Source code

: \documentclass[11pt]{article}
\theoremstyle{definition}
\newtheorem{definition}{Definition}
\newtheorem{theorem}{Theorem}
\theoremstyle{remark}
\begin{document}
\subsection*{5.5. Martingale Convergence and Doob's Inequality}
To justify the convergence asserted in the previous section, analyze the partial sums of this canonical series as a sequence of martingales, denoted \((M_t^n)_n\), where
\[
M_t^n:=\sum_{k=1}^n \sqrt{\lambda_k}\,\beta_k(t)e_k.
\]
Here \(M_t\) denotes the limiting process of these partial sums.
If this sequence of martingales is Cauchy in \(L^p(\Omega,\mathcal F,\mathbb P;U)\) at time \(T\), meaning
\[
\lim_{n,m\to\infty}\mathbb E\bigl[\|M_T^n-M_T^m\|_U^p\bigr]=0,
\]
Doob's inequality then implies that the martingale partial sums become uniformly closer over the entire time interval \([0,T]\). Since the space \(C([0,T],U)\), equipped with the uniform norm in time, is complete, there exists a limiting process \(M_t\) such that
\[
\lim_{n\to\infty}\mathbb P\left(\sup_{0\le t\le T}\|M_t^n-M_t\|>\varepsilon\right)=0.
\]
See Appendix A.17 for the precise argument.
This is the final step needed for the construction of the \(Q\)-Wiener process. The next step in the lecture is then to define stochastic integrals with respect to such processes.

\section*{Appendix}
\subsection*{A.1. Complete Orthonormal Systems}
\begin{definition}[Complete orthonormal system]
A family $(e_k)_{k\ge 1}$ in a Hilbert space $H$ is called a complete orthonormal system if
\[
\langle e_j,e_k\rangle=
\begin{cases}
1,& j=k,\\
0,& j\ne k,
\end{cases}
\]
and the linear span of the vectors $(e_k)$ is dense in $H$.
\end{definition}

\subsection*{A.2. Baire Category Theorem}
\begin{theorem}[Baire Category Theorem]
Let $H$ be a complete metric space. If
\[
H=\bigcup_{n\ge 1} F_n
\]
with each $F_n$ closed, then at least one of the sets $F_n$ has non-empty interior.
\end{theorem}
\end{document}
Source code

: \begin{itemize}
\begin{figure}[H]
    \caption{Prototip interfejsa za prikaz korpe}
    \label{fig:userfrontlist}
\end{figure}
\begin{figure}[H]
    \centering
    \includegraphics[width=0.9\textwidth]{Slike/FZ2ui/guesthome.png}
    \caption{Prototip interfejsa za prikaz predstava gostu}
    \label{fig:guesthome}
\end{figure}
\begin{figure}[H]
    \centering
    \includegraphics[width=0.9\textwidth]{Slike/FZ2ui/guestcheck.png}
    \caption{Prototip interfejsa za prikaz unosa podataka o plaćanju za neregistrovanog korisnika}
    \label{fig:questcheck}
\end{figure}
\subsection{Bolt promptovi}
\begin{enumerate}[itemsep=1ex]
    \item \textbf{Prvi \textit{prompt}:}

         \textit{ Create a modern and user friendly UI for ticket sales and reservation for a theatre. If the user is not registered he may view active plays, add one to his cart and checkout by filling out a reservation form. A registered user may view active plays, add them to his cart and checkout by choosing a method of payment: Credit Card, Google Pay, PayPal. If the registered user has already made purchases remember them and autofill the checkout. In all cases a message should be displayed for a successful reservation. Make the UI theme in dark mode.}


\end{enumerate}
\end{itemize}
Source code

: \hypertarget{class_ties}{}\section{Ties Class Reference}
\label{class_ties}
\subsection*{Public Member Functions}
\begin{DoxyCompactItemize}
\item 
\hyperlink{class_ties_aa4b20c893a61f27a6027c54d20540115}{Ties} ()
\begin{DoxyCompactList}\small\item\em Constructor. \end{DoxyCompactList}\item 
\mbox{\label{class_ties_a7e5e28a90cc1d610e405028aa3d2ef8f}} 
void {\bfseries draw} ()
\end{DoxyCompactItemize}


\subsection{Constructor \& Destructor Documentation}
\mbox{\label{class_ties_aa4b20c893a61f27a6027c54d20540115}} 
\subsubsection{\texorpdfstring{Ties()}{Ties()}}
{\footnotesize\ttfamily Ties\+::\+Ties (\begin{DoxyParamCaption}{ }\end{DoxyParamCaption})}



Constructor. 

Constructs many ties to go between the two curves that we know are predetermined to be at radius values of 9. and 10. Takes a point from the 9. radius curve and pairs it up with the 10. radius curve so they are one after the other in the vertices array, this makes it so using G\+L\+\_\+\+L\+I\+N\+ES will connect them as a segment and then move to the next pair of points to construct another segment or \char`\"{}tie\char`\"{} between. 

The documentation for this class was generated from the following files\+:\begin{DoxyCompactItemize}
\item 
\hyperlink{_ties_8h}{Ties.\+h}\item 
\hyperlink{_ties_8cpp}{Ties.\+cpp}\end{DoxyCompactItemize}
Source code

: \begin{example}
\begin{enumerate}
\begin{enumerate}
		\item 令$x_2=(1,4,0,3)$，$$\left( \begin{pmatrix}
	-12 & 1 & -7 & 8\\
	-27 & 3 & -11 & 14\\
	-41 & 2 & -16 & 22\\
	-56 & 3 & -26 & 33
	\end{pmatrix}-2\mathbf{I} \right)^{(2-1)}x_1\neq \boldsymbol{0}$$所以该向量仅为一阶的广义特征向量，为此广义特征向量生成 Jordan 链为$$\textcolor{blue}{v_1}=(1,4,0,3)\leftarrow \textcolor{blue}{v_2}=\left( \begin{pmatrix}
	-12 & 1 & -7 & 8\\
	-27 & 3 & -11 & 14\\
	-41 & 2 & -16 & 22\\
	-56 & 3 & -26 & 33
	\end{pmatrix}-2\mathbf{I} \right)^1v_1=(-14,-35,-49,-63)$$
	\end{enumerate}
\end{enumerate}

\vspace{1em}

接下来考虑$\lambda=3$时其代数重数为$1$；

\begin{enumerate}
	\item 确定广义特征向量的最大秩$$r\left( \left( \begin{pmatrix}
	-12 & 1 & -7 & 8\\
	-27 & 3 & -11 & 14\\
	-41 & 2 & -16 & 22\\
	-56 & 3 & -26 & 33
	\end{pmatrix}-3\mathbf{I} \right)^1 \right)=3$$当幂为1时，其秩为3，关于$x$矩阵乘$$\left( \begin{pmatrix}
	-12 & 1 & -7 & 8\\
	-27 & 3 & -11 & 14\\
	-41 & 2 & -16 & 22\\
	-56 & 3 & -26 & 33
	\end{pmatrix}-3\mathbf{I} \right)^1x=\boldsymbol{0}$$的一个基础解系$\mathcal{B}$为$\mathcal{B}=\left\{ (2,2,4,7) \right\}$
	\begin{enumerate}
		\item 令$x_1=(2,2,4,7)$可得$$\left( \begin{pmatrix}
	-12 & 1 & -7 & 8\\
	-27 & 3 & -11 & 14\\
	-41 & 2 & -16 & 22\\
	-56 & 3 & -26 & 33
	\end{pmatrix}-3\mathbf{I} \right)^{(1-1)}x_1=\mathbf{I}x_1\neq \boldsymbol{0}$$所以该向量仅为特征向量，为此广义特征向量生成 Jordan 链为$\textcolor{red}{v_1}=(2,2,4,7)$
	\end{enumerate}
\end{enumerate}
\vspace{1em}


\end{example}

--

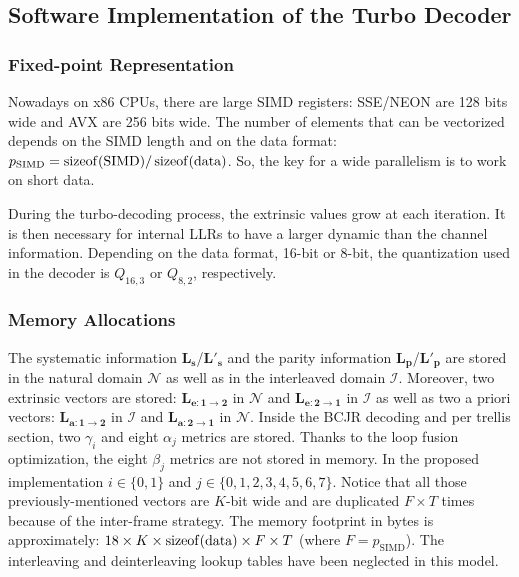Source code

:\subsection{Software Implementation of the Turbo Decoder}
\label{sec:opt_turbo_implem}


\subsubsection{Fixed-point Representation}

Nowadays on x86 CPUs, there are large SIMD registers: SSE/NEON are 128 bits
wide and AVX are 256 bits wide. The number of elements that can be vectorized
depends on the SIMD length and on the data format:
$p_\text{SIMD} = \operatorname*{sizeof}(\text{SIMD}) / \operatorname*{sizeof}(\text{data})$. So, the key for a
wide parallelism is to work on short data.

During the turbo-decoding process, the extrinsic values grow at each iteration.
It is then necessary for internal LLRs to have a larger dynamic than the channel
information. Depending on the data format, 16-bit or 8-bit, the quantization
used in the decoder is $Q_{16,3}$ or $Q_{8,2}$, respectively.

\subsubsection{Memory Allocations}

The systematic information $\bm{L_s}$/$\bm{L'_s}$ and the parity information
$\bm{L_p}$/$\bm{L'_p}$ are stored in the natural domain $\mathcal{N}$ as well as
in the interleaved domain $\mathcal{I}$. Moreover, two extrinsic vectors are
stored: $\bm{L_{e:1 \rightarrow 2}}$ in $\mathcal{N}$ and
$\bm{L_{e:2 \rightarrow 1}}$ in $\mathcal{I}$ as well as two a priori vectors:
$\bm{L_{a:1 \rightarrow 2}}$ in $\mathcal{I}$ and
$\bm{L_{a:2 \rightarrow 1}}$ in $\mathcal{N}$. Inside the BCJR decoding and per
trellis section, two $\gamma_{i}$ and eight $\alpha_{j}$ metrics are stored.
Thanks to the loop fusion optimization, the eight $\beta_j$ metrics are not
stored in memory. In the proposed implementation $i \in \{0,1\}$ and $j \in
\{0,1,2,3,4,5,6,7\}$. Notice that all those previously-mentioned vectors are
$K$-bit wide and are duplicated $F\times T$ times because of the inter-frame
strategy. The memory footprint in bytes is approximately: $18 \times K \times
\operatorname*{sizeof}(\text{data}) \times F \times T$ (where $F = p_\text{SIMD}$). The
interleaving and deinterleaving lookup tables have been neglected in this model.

Work to complete: From the entries, report every line in which the string "theoremstyle" occurs.

Solved exercise:
\theoremstyle{definition}
\theoremstyle{remark}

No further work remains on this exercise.